(Records from a data source)
BEGIN

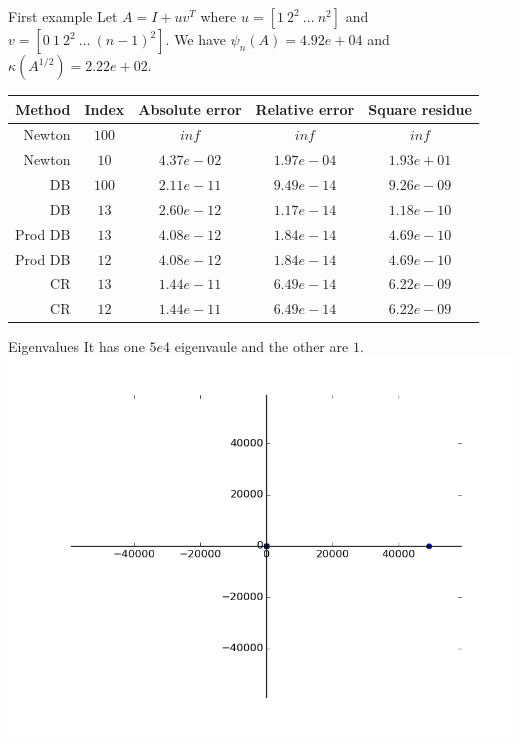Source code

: \documentclass{beamer}
\theoremstyle{plain}
\theoremstyle{definition}
\theoremstyle{remark}
\newcommand{\bra}[1]{\left[#1\right]}
\begin{document}
\begin{frame}{First example}
  Let $A = I + uv^T$ where $u=\bra{ 1\ 2^2\ \dots\ n^2}$ and $v =
  \bra{ 0\ 1\ 2^2\ \dots\ (n-1)^2}$. We have $\psi_n(A) = 4.92e+04$ and
  $\kappa (A^{1/2}) = 2.22e+02$.
  
  \begin{tabular}{r| c c c c}
    Method & Index & Absolute error & Relative error & Square residue \\
    \hline
    Newton & $100$ & $inf$ & $inf$ & $inf$ \\
    Newton & $10$ & $4.37e-02$ & $1.97e-04$ & $1.93e+01$ \\
    \hline
    DB & $100$ & $2.11e-11$ & $9.49e-14$ & $9.26e-09$ \\
    DB & $13$ & $2.60e-12$ & $1.17e-14$ & $1.18e-10$ \\
    \hline
    Prod DB & $13$ & $4.08e-12$ & $1.84e-14$ & $4.69e-10$ \\
    Prod DB & $12$ & $4.08e-12$ & $1.84e-14$ & $4.69e-10$ \\
    \hline
    CR & $13$ & $1.44e-11$ & $6.49e-14$ & $6.22e-09$ \\
    CR & $12$ & $1.44e-11$ & $6.49e-14$ & $6.22e-09$ \\
  \end{tabular}
\end{frame}

\begin{frame}{Eigenvalues}
  It has one $5e4$ eigenvaule and the other are $1$.
  \includegraphics[width=\textwidth,height=\textheight]{"e1/eigs"}
\end{frame}
\end{document}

END

» Work to complete
The answer must consist solely of the lines from the first line of the records through the line containing "CR & $13$ & $1.44e-11$", reproduced exactly and without the pictures.

» Answer section
Source code

: \documentclass{beamer}
\theoremstyle{plain}
\theoremstyle{definition}
\theoremstyle{remark}
\newcommand{\bra}[1]{\left[#1\right]}
\begin{document}
\begin{frame}{First example}
  Let $A = I + uv^T$ where $u=\bra{ 1\ 2^2\ \dots\ n^2}$ and $v =
  \bra{ 0\ 1\ 2^2\ \dots\ (n-1)^2}$. We have $\psi_n(A) = 4.92e+04$ and
  $\kappa (A^{1/2}) = 2.22e+02$.
  
  \begin{tabular}{r| c c c c}
    Method & Index & Absolute error & Relative error & Square residue \\
    \hline
    Newton & $100$ & $inf$ & $inf$ & $inf$ \\
    Newton & $10$ & $4.37e-02$ & $1.97e-04$ & $1.93e+01$ \\
    \hline
    DB & $100$ & $2.11e-11$ & $9.49e-14$ & $9.26e-09$ \\
    DB & $13$ & $2.60e-12$ & $1.17e-14$ & $1.18e-10$ \\
    \hline
    Prod DB & $13$ & $4.08e-12$ & $1.84e-14$ & $4.69e-10$ \\
    Prod DB & $12$ & $4.08e-12$ & $1.84e-14$ & $4.69e-10$ \\
    \hline
    CR & $13$ & $1.44e-11$ & $6.49e-14$ & $6.22e-09$ \\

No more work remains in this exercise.